Beyond showing spectrally and regionally specific responses corresponding to predictions and PEs, our results indicate that these responses are strongly modulated by their task relevance. Although this context sensitivity of prediction and PE signalling could be explained by an active inhibition of irrelevant features [57], recent evidence suggests that distractor suppression is less flexible than target facilitation [58], making it an unlikely explanation of the effects found in our relatively dynamic task. Alternatively, enhanced signalling of predictions and PEs relevant for the current context might reflect attentional prioritization (increased precision; cf. [48]) of the relevant (i.e., salient, uncertainty reducing) cue features and corresponding target features.

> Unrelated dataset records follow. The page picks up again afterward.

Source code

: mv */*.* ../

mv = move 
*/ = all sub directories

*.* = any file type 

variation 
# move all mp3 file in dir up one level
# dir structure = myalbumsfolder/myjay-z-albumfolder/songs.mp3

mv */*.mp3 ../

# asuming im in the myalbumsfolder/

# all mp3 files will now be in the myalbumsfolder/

This interpretation is consistent with recent evidence suggesting that relevant predictive cues attract gaze ([59]; but see [60] for evidence that stimulus regularity itself does not have to be salient), show enhanced working memory maintenance [61] and are judged more positively by viewers [62]. It is worth noting that, to ensure that the neural signalling of predictions and PEs (and its modulation by task relevance) is not mediated by nonspecific effects of attentional capture such as pupil size [38,63], we treated pupil size as a nuisance regressor in the analysis of TF responses. Thus, the observed neural effects were specifically related to the magnitude of predictions and PEs.

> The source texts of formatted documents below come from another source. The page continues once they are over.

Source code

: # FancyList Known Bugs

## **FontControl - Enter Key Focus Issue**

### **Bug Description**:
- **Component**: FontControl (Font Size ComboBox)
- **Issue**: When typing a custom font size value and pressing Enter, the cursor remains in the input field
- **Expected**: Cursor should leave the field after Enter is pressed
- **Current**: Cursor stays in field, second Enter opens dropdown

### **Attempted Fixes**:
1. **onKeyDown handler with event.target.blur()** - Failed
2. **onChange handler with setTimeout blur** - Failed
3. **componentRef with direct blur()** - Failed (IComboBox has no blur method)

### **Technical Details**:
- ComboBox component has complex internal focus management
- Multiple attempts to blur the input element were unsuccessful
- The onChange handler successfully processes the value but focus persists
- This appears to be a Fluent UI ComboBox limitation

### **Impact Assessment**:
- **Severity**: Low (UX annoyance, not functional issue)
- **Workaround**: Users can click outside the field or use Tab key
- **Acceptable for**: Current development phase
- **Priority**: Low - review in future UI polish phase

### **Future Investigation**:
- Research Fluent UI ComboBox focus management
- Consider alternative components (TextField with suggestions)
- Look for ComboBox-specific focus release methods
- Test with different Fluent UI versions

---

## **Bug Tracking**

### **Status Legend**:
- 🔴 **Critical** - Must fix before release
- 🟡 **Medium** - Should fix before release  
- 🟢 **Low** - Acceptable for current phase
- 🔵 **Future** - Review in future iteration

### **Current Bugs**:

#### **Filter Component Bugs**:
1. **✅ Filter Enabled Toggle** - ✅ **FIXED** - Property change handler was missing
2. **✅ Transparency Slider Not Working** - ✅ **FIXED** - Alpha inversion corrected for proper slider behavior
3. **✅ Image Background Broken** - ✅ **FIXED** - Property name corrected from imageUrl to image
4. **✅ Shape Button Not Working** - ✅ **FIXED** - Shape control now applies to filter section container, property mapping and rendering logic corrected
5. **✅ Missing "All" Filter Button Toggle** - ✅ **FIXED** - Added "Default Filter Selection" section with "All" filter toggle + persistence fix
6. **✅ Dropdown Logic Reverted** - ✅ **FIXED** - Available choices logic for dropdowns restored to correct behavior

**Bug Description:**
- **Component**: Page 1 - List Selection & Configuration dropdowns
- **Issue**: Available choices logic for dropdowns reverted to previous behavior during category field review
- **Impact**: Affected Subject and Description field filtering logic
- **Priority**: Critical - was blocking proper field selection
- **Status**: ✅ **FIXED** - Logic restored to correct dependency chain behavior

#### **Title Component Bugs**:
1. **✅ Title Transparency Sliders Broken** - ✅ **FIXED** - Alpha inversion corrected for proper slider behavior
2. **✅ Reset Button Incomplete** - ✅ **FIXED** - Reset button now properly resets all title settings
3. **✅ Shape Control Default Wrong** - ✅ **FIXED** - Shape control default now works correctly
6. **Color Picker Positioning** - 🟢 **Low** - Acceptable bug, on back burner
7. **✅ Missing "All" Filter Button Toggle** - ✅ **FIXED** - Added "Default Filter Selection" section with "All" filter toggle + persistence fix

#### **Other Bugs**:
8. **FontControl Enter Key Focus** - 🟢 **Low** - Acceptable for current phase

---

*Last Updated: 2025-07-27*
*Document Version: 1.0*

Although the interactive effects of cue validity and task relevance on behavioural and neural responses likely reflect that our participants deployed cue-based predictions to prioritize the contextually relevant visual target features, the same cues could have arguably been used to predict the most likely correct motor response. Although our task was not designed to specifically dissociate cue-target and cue-response mappings, we think that this is an unlikely scenario. First, because in both tasks feedback was given only at a block level and not at a single-trial level, it is unlikely that participants would show an effect of cue validity (interactive with contextual relevance) by learning the cue-response mapping alone. In other words, highly predictive and nonpredictive segments of the experiment could not be differentiated without the participants responding to the visual targets. Thus, our behavioural findings are unlikely to be due to participants dynamically updating their cue-to-response mapping on a trial-by-trial basis. Furthermore, in analysing the neural responses, possible confounds due to motor preparation were controlled for by using convolution modelling instead of more conventional TF analyses of epoched data. Specifically, a parametric regressor coding for which button was pressed in a given trial was included in each participant’s convolution model design matrix, effectively removing the effect of lateralised button press preparation up to 250 ms prior to motor response (i.e., overlapping with the latency of the observed neural correlates of PE processing).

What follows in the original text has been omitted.